Lionel Messi didn’t toy with defenders in the MLS Cup final. He didn’t make any of those passes that no other player could make. He didn’t create any magic.
Messi didn’t do any of that because he wasn’t here. His team, Inter Miami, was eliminated from the postseason four weeks ago.
Standing in for Messi at the league’s flagship event on Saturday were the Galaxy and New York Red Bulls.
Neither team spent as much this season as Inter Miami, which had a league-high $40-million payroll. Neither team had the star power of Inter Miami, especially after Galaxy playmaker Riqui Puig was ruled out of the game with a torn anterior cruciate ligament sustained in the Western Conference final.
What the Galaxy and Red Bulls provided was a more accurate picture of what MLS is today.
Read more: The Galaxy are back after beating the Red Bulls for the franchise’s sixth MLS Cup
The MLS of today is the Galaxy, who reclaimed their title as the kings of the league with a 2-1 victory over the Red Bulls at Dignity Health Sports Park after modernizing their entire operation.

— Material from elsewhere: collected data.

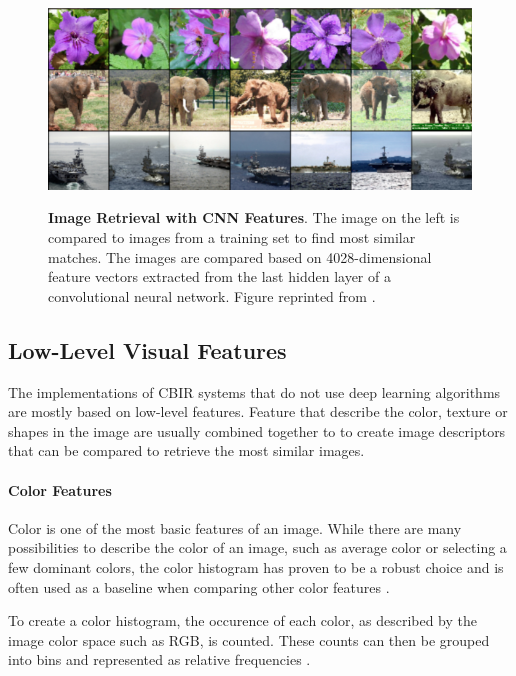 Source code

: \documentclass[12pt]{report}
\begin{document}
\begin{figure}[h]
\centering
{\includegraphics[width=\linewidth]{02_background/CBIR/cnn_cbir}}
\caption{\label{fig:conv_cbir} \textbf{Image Retrieval with CNN Features}. The image on the left is compared to images from a training set to find most similar matches. The images are compared based on 4028-dimensional feature vectors extracted from the last hidden layer of a convolutional neural network. Figure reprinted from \cite{NIPS2012_4824}.}
\end{figure}


\pagebreak
\subsection{Low-Level Visual Features}
The implementations of CBIR systems that do not use deep learning algorithms are mostly based on low-level features. Feature that describe the color, texture or shapes in the image are usually combined together to to create image descriptors that can be compared to retrieve the most similar images.

\paragraph{Color Features}
Color is one of the most basic features of an image. While there are many possibilities to describe the color of an image, such as average color or selecting a few dominant colors, the color histogram has proven to be a robust choice and is often used as a baseline when comparing other color features \cite{Torres_content-basedimage}.

To create a color histogram, the occurence of each color, as described by the image color space such as RGB, is counted. These counts can then be grouped into bins and represented as relative frequencies \cite{Swain1991}.
\end{document}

The MLS of today is the Red Bulls, who are uncommonly reliant on American players developed in their own youth academy.
Messi and Inter Miami are part of this ecosystem. They won’t be for long, however. Whenever the 37-year-old Messi retires or moves on, teams such as the Galaxy and Red Bulls will be what remains.
The Galaxy used to be a scaled-down version of what Inter Miami is now, building around world-famous players on the back ends of their careers. The approach became less effective as the level of play in MLS improved, leading them to change how they constructed their roster.
Instead of searching the transfer market for one of Messi’s contemporaries, the Galaxy targeted a couple of youthful wingers in 26-year-old Joseph Paintsil of Ghana and 23-year-old Gabriel Pec of Brazil.
Both players were almost entirely unknown in the United States before this season, but they weren’t brought in to be shiny objects. They were brought in to win games. In the MLS Cup final, Paintsil scored on a ninth-minute through ball from Gaston Brugman and Dejan Joveljic on a 13th-minute solo run from midfield.